**Available records:**
::::
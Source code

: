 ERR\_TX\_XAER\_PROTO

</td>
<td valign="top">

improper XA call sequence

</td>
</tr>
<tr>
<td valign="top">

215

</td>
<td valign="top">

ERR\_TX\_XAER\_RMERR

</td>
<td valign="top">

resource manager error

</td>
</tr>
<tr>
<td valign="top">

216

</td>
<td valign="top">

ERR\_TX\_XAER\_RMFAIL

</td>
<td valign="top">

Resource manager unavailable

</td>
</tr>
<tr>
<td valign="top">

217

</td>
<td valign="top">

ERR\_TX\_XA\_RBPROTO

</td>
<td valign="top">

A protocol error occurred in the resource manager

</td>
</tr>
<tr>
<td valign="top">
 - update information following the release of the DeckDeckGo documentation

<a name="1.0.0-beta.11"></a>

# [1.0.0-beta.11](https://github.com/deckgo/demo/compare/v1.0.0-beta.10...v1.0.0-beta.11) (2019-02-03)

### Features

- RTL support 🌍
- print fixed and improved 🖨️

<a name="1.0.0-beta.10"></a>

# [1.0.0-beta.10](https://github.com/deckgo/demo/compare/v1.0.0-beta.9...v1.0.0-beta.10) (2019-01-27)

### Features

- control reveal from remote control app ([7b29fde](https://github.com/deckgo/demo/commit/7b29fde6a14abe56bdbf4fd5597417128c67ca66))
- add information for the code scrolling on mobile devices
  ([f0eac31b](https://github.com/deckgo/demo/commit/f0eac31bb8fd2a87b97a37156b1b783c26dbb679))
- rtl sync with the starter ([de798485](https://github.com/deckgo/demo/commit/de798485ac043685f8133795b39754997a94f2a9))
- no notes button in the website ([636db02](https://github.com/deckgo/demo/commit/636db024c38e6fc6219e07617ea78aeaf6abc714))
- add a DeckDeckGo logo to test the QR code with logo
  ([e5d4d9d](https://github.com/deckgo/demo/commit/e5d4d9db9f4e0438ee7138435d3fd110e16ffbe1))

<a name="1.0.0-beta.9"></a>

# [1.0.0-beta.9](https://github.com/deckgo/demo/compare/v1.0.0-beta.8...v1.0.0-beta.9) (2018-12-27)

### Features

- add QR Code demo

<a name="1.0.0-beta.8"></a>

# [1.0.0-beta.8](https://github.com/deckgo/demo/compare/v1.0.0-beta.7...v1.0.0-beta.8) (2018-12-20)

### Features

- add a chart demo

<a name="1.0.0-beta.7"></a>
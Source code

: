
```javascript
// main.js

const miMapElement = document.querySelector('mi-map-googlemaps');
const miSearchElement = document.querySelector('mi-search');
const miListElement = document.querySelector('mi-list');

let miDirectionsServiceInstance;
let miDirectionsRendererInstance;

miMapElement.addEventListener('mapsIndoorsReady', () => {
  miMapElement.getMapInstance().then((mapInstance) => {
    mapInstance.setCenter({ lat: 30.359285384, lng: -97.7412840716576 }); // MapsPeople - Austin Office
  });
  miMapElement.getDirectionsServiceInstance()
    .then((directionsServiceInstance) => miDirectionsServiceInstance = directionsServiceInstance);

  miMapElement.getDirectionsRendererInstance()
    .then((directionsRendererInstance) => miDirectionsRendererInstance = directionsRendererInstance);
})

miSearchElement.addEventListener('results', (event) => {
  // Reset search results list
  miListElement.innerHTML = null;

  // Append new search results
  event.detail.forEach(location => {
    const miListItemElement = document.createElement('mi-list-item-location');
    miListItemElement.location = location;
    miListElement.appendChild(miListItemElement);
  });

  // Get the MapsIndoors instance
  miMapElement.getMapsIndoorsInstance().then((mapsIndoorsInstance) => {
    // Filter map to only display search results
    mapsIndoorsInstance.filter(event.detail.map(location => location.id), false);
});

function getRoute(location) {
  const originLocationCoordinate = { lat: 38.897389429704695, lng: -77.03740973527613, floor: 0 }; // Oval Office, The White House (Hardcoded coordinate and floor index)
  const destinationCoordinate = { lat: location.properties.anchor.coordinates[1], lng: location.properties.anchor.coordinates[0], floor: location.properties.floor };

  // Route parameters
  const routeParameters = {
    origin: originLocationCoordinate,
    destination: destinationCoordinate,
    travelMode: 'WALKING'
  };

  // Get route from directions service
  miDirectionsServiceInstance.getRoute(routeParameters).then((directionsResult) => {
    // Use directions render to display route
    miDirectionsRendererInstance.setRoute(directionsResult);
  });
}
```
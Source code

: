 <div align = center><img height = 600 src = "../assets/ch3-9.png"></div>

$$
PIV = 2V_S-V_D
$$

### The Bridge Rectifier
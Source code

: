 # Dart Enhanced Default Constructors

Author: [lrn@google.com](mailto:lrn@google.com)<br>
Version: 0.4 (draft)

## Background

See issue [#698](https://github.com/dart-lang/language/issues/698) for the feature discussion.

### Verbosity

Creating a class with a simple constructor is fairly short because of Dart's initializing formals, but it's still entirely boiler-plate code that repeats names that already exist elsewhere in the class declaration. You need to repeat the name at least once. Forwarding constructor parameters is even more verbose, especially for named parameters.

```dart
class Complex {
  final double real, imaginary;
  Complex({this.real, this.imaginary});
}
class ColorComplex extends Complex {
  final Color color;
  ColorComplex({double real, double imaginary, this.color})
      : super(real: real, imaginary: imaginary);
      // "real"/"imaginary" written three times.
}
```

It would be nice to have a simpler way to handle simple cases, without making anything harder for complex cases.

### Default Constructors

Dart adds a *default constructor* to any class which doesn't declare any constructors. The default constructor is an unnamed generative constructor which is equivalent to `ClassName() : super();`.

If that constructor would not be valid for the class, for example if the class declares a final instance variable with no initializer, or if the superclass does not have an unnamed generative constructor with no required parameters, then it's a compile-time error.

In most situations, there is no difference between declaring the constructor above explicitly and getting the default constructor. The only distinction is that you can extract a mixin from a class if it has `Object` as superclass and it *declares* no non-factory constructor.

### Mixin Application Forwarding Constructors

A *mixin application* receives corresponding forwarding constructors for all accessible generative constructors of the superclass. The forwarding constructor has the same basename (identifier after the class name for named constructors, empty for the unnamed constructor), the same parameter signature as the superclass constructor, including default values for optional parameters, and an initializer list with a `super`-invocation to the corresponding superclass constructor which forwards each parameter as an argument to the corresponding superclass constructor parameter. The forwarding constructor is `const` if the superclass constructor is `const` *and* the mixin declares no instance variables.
::::
**What the exercise asks:**
Read the listing. Report every line that includes the word "floor".

**Solution below:**
  const originLocationCoordinate = { lat: 38.897389429704695, lng: -77.03740973527613, floor: 0 }; // Oval Office, The White House (Hardcoded coordinate and floor index)
  const destinationCoordinate = { lat: location.properties.anchor.coordinates[1], lng: location.properties.anchor.coordinates[0], floor: location.properties.floor };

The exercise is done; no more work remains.